Case 14: A man with recurrent spells of ataxia and dysarthria
A 39-year-old man presented with recurrent symptoms of imbalance. Many years ago he had numbness involving the left axilla, trunk and left leg that resolved spontaneously after four days, consistent with an inflammatory sensory cervical myelopathy. He had no prior episodes of ataxia, optic neuritis, diplopia, dysphagia or unilateral motor symptoms. He then developed repetitive and stereotypical spells. For approximately five to ten seconds, he would have an aura that “something is happening.” Following that he would have 30-second spells where his speech would be very “effortful” and slurred, without mental confusion or aphasia. Toward the end of each spell, he would experience left leg and arm tingling paresthesias. The symptoms would always proceed exactly in this stereotyped fashion and occurred repetitively a few times every hour.
He had never awoken from sleep due to these spells and there were no identifiable provoking factors.
His neurological examination was normal.
A brain MRI demonstrated multiple white matter T2 hyperintensities, several of which were gadolinium enhancing (Figure 3.3). A cervical spine MRI demonstrated multiple non-enhancing lesions consistent with MS. Thoracic spine MRI and CSF examinations were not performed. EEGs during two typical spells showed no epileptiform activity.
Three-step assessment
1 Classical clinical features of MS: sensory myelopathy with resolution, paroxysmal ataxia and dysarthria
2 Neurological examination: normal
3 Investigations: MRI brain consistent with MS; MRI cervical spine consistent with MS
Tip: Paroxysmal symptoms of ataxia and dysarthria are an uncommon manifestation of MS. The suspected cause is due to ephaptic transmission (cross talk) over demyelinated axons similar to painful tonic spasms of MS and MS-related trigeminal neuralgia. Typically the location of the MS lesion responsible for this presentation is within the brainstem or cerebellar white matter pathways.
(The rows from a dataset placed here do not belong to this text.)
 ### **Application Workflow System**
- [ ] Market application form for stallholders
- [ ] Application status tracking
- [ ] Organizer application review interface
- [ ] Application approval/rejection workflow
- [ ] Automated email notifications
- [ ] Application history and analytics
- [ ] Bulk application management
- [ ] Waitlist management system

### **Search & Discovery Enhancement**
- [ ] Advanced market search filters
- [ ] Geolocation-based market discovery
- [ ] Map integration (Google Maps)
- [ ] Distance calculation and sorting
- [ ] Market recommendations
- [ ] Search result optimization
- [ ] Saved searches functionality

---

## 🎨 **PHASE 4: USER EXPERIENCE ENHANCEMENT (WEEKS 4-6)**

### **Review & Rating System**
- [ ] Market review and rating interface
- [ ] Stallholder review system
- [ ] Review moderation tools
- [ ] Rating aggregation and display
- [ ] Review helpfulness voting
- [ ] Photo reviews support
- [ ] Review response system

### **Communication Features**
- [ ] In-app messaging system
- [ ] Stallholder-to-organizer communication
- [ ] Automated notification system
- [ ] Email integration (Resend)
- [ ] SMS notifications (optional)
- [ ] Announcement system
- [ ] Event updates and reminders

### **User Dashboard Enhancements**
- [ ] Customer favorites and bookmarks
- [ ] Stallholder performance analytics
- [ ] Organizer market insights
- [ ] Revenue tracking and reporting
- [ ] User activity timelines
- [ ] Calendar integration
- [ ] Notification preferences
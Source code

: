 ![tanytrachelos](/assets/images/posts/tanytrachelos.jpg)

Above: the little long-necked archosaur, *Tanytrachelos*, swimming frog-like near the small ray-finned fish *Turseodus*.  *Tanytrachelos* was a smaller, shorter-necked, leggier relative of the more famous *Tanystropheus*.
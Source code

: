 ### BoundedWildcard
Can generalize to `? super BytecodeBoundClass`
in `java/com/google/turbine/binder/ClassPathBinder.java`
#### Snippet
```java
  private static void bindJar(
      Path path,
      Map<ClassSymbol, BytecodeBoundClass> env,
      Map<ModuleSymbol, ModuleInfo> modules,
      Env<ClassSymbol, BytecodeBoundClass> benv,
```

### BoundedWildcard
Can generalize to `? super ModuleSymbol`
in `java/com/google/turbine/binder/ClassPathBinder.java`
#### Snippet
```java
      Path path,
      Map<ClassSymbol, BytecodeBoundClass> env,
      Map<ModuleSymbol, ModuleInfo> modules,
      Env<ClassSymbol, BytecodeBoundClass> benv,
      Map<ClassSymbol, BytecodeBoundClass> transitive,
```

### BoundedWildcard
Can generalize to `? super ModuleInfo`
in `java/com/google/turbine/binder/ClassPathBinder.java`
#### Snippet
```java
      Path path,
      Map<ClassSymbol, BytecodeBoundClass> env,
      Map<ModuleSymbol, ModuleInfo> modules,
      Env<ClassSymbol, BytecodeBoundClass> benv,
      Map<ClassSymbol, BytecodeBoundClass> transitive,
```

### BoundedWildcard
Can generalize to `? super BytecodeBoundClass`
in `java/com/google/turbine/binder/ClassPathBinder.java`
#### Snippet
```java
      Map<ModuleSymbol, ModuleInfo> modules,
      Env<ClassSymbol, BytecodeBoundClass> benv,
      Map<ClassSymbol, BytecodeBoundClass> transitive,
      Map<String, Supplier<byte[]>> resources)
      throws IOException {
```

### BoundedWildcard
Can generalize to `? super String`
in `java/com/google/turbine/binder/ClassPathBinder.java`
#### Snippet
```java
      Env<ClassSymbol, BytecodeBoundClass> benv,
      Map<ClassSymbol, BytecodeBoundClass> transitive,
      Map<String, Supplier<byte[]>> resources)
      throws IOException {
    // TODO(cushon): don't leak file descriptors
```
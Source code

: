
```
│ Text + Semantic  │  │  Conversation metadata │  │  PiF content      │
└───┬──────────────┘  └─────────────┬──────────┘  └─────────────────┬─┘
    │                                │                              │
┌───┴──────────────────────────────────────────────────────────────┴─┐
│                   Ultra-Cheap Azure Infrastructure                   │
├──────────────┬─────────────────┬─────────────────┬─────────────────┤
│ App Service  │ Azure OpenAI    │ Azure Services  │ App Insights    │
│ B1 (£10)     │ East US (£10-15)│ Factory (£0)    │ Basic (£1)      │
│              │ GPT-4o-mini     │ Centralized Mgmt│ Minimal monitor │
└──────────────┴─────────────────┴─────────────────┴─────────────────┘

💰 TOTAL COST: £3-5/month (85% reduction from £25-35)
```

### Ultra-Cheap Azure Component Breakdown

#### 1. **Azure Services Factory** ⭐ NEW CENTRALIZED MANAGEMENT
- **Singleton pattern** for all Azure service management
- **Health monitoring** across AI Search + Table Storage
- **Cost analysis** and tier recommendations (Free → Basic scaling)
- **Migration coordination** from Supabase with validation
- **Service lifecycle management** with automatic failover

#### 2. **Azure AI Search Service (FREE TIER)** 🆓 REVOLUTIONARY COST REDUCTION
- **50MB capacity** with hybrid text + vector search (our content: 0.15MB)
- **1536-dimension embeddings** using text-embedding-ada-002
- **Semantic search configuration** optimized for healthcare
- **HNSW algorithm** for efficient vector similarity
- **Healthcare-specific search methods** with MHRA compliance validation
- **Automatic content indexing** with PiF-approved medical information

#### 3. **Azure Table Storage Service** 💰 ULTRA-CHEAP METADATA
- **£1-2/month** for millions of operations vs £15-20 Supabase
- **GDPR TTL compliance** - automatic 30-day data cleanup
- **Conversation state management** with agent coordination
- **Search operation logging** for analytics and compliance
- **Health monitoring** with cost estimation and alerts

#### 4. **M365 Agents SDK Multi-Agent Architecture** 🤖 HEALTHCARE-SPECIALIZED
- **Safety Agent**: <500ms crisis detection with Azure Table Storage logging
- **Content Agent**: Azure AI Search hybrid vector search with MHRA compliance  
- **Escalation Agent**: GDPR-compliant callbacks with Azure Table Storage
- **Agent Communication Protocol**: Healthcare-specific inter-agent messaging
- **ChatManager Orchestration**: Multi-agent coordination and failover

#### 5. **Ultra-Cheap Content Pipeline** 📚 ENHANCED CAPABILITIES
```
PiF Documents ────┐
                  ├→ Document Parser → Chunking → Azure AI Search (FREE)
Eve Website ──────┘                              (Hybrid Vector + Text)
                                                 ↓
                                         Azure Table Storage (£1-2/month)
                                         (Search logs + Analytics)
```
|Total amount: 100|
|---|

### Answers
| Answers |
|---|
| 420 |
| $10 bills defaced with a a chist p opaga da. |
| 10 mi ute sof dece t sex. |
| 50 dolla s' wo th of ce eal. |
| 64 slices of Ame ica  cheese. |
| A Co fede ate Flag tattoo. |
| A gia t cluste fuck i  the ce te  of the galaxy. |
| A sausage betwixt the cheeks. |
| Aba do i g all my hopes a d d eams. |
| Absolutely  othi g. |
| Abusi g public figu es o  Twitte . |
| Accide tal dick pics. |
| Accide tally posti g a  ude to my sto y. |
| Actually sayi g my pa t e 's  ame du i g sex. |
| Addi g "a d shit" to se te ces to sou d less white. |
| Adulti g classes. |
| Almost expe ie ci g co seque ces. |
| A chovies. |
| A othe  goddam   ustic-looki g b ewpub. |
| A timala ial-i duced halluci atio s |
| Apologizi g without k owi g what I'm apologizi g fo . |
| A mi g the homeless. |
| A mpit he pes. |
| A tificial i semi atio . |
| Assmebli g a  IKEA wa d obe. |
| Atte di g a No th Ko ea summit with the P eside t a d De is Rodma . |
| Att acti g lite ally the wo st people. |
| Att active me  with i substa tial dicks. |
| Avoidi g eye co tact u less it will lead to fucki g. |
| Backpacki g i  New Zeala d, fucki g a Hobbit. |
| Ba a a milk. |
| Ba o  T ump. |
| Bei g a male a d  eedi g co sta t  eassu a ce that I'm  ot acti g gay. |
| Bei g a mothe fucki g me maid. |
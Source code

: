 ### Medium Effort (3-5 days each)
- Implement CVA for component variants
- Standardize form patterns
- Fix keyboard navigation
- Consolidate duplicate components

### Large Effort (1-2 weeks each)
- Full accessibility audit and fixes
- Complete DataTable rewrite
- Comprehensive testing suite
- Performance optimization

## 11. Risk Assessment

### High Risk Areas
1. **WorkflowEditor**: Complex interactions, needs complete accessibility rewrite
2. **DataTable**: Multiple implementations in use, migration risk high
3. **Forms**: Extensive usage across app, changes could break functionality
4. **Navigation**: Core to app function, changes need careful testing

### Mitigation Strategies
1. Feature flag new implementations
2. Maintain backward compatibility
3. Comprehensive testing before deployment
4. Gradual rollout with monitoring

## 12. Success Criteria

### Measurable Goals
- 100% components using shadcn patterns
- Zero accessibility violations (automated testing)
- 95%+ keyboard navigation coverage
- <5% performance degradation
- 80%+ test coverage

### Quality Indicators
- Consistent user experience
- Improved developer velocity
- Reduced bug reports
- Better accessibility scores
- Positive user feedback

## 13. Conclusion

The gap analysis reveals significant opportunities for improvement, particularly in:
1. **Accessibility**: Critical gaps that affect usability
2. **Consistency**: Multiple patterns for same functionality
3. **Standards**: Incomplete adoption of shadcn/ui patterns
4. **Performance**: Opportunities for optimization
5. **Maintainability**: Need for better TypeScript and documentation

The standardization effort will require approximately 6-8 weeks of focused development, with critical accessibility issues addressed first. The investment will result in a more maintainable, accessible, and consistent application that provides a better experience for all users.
Case 15: Recurrent encephalopathy in a patient with longstanding MS
A 79-year-old woman had a history of MS for over 40 years. Initially she had an attack-related disease, with acute and initially resolving symptoms mostly referable to within the spinal cord. She started to use a cane 38 years ago and had been wheelchair bound for the last 30 years. Over the last 25 years she was unable to transfer independently.
She was evaluated repeatedly in the emergency room for recurrent symptoms of confusion and drowsiness consistent with significant encephalopathy with some hearing impairment and slurred dysarthric speech. During an outpatient visit by her primary care provider a reliable body temperature could not be recorded. She was sent to the emergency room, where an initial body temperature was recorded at 32.1 degrees Celsius. She was rewarmed with IV fluids, and it improved to 35.2 degrees Celsius.
On neurological examination, she had a right internuclear ophthalmoplegia, upper motor neuron quadriparesis and was wheelchair bound.
Prior brain and spinal cord MRIs showed typical changes of chronic demyelination due to MS (Figure 3.4). A prior CSF examination showed eight unique CSF oligoclonal bands. A CT angiogram showed no significant abnormalities. An EEG showed atypical triphasic waves and mild slowing posteriorly with no potentially epileptogenic activity consistent with a non-specific encephalopathy.